Instructions for the task »
Restate the data below word for word, omitting pictures.

Dataset records Start Marker

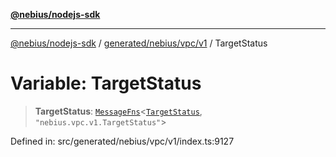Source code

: [**@nebius/nodejs-sdk**](../../../../../README.md)

---

[@nebius/nodejs-sdk](../../../../../README.md) / [generated/nebius/vpc/v1](../README.md) / TargetStatus

# Variable: TargetStatus

> **TargetStatus**: [`MessageFns`](../../../../../runtime/protos/core/interfaces/MessageFns.md)\<[`TargetStatus`](../interfaces/TargetStatus.md), `"nebius.vpc.v1.TargetStatus"`\>

Defined in: src/generated/nebius/vpc/v1/index.ts:9127
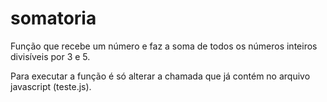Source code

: # somatoria
Função que recebe um número e faz a soma de todos os números inteiros divisíveis por 3 e 5.

Para executar a função é só alterar a chamada que já contém no arquivo javascript (teste.js).
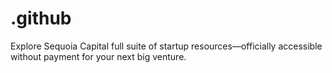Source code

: # .github
Explore Sequoia Capital full suite of startup resources—officially accessible without payment for your next big venture.
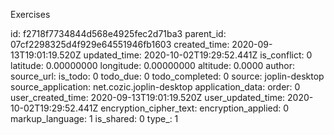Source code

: Exercises

id: f2718f7734844d568e4925fec2d71ba3
parent_id: 07cf2298325d4f929e64551946fb1603
created_time: 2020-09-13T19:01:19.520Z
updated_time: 2020-10-02T19:29:52.441Z
is_conflict: 0
latitude: 0.00000000
longitude: 0.00000000
altitude: 0.0000
author: 
source_url: 
is_todo: 0
todo_due: 0
todo_completed: 0
source: joplin-desktop
source_application: net.cozic.joplin-desktop
application_data: 
order: 0
user_created_time: 2020-09-13T19:01:19.520Z
user_updated_time: 2020-10-02T19:29:52.441Z
encryption_cipher_text: 
encryption_applied: 0
markup_language: 1
is_shared: 0
type_: 1
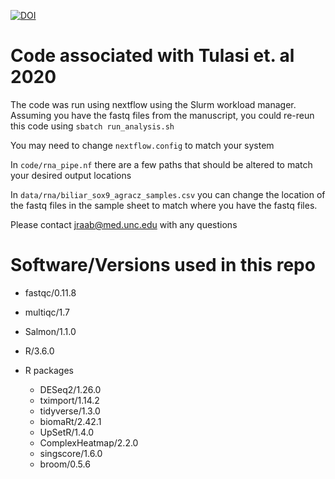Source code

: [![DOI](https://zenodo.org/badge/267152732.svg)](https://zenodo.org/badge/latestdoi/267152732)


# Code associated with Tulasi et. al 2020

The code was run using nextflow using the Slurm workload manager.
Assuming you have the fastq files from the manuscript, you could re-reun this code using 
`sbatch run_analysis.sh`

You may  need to change `nextflow.config` to match your system

In `code/rna_pipe.nf` there are a few paths that should be altered to match your desired output locations

In `data/rna/biliar_sox9_agracz_samples.csv` you can change the location of the fastq files in the sample sheet to match where you have the fastq files. 


Please contact jraab@med.unc.edu with any questions

# Software/Versions used in this repo
* fastqc/0.11.8
* multiqc/1.7
* Salmon/1.1.0
* R/3.6.0

* R packages
    * DESeq2/1.26.0
    * tximport/1.14.2
    * tidyverse/1.3.0
    * biomaRt/2.42.1
    * UpSetR/1.4.0
    * ComplexHeatmap/2.2.0
    * singscore/1.6.0
    * broom/0.5.6



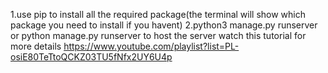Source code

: 1.use pip to install all the required package(the terminal will show which package you need to install if you havent)
2.python3 manage.py runserver or python manage.py runserver to host the server
watch this tutorial for more details https://www.youtube.com/playlist?list=PL-osiE80TeTtoQCKZ03TU5fNfx2UY6U4p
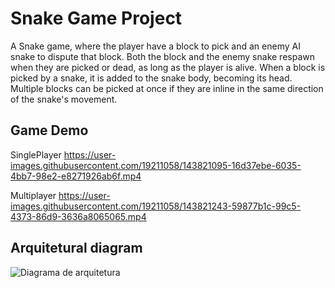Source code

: # Snake Game Project
A Snake game, where the player have a block to pick and an enemy AI snake to dispute that block. Both the block and the enemy snake respawn when they are picked or dead, as long as the player is alive.
When a block is picked by a snake, it is added to the snake body, becoming its head. Multiple blocks can be picked at once if they are inline in the same direction of the snake's movement.

Game Demo
-----
SinglePlayer
https://user-images.githubusercontent.com/19211058/143821095-16d37ebe-6035-4bb7-98e2-e8271926ab6f.mp4


Multiplayer
https://user-images.githubusercontent.com/19211058/143821243-59877b1c-99c5-4373-86d9-3636a8065065.mp4

Arquitetural diagram
-----
![Diagrama de arquitetura](https://user-images.githubusercontent.com/19211058/143820193-00c38b45-cd49-4c15-9f4b-57ada99735ac.png)
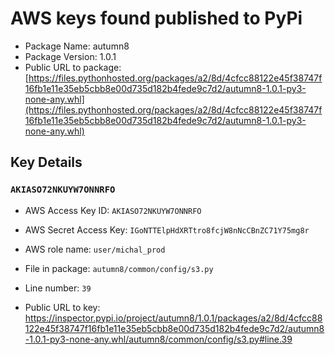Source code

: # AWS keys found published to PyPi

* Package Name: autumn8
* Package Version: 1.0.1
* Public URL to package: [https://files.pythonhosted.org/packages/a2/8d/4cfcc88122e45f38747f16fb1e11e35eb5cbb8e00d735d182b4fede9c7d2/autumn8-1.0.1-py3-none-any.whl](https://files.pythonhosted.org/packages/a2/8d/4cfcc88122e45f38747f16fb1e11e35eb5cbb8e00d735d182b4fede9c7d2/autumn8-1.0.1-py3-none-any.whl)

## Key Details

### `AKIASO72NKUYW7ONNRFO`

* AWS Access Key ID: `AKIASO72NKUYW7ONNRFO`
* AWS Secret Access Key: `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` 
* AWS role name: `user/michal_prod`
* File in package: `autumn8/common/config/s3.py`
* Line number: `39`

* Public URL to key: https://inspector.pypi.io/project/autumn8/1.0.1/packages/a2/8d/4cfcc88122e45f38747f16fb1e11e35eb5cbb8e00d735d182b4fede9c7d2/autumn8-1.0.1-py3-none-any.whl/autumn8/common/config/s3.py#line.39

Dataset records End Marker

Result »
Source code

: [**@nebius/nodejs-sdk**](../../../../../README.md)

---

[@nebius/nodejs-sdk](../../../../../README.md) / [generated/nebius/vpc/v1](../README.md) / TargetStatus

# Variable: TargetStatus

> **TargetStatus**: [`MessageFns`](../../../../../runtime/protos/core/interfaces/MessageFns.md)\<[`TargetStatus`](../interfaces/TargetStatus.md), `"nebius.vpc.v1.TargetStatus"`\>

Defined in: src/generated/nebius/vpc/v1/index.ts:9127
Source code

: # somatoria
Função que recebe um número e faz a soma de todos os números inteiros divisíveis por 3 e 5.

Para executar a função é só alterar a chamada que já contém no arquivo javascript (teste.js).
Source code

: # .github
Explore Sequoia Capital full suite of startup resources—officially accessible without payment for your next big venture.
Source code

: Exercises

id: f2718f7734844d568e4925fec2d71ba3
parent_id: 07cf2298325d4f929e64551946fb1603
created_time: 2020-09-13T19:01:19.520Z
updated_time: 2020-10-02T19:29:52.441Z
is_conflict: 0
latitude: 0.00000000
longitude: 0.00000000
altitude: 0.0000
author: 
source_url: 
is_todo: 0
todo_due: 0
todo_completed: 0
source: joplin-desktop
source_application: net.cozic.joplin-desktop
application_data: 
order: 0
user_created_time: 2020-09-13T19:01:19.520Z
user_updated_time: 2020-10-02T19:29:52.441Z
encryption_cipher_text: 
encryption_applied: 0
markup_language: 1
is_shared: 0
type_: 1
Source code

: [![DOI](https://zenodo.org/badge/267152732.svg)](https://zenodo.org/badge/latestdoi/267152732)


# Code associated with Tulasi et. al 2020

The code was run using nextflow using the Slurm workload manager.
Assuming you have the fastq files from the manuscript, you could re-reun this code using 
`sbatch run_analysis.sh`

You may  need to change `nextflow.config` to match your system

In `code/rna_pipe.nf` there are a few paths that should be altered to match your desired output locations

In `data/rna/biliar_sox9_agracz_samples.csv` you can change the location of the fastq files in the sample sheet to match where you have the fastq files. 


Please contact jraab@med.unc.edu with any questions

# Software/Versions used in this repo
* fastqc/0.11.8
* multiqc/1.7
* Salmon/1.1.0
* R/3.6.0

* R packages
    * DESeq2/1.26.0
    * tximport/1.14.2
    * tidyverse/1.3.0
    * biomaRt/2.42.1
    * UpSetR/1.4.0
    * ComplexHeatmap/2.2.0
    * singscore/1.6.0
    * broom/0.5.6



Source code

: 1.use pip to install all the required package(the terminal will show which package you need to install if you havent)
2.python3 manage.py runserver or python manage.py runserver to host the server
watch this tutorial for more details https://www.youtube.com/playlist?list=PL-osiE80TeTtoQCKZ03TU5fNfx2UY6U4p
Source code

: # Snake Game Project
A Snake game, where the player have a block to pick and an enemy AI snake to dispute that block. Both the block and the enemy snake respawn when they are picked or dead, as long as the player is alive.
When a block is picked by a snake, it is added to the snake body, becoming its head. Multiple blocks can be picked at once if they are inline in the same direction of the snake's movement.

Game Demo
-----
SinglePlayer
https://user-images.githubusercontent.com/19211058/143821095-16d37ebe-6035-4bb7-98e2-e8271926ab6f.mp4


Multiplayer
https://user-images.githubusercontent.com/19211058/143821243-59877b1c-99c5-4373-86d9-3636a8065065.mp4

Arquitetural diagram
-----
![Diagrama de arquitetura](https://user-images.githubusercontent.com/19211058/143820193-00c38b45-cd49-4c15-9f4b-57ada99735ac.png)
Source code

: # AWS keys found published to PyPi

* Package Name: autumn8
* Package Version: 1.0.1
* Public URL to package: [https://files.pythonhosted.org/packages/a2/8d/4cfcc88122e45f38747f16fb1e11e35eb5cbb8e00d735d182b4fede9c7d2/autumn8-1.0.1-py3-none-any.whl](https://files.pythonhosted.org/packages/a2/8d/4cfcc88122e45f38747f16fb1e11e35eb5cbb8e00d735d182b4fede9c7d2/autumn8-1.0.1-py3-none-any.whl)

## Key Details

### `AKIASO72NKUYW7ONNRFO`

* AWS Access Key ID: `AKIASO72NKUYW7ONNRFO`
* AWS Secret Access Key: `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` 
* AWS role name: `user/michal_prod`
* File in package: `autumn8/common/config/s3.py`
* Line number: `39`

* Public URL to key: https://inspector.pypi.io/project/autumn8/1.0.1/packages/a2/8d/4cfcc88122e45f38747f16fb1e11e35eb5cbb8e00d735d182b4fede9c7d2/autumn8-1.0.1-py3-none-any.whl/autumn8/common/config/s3.py#line.39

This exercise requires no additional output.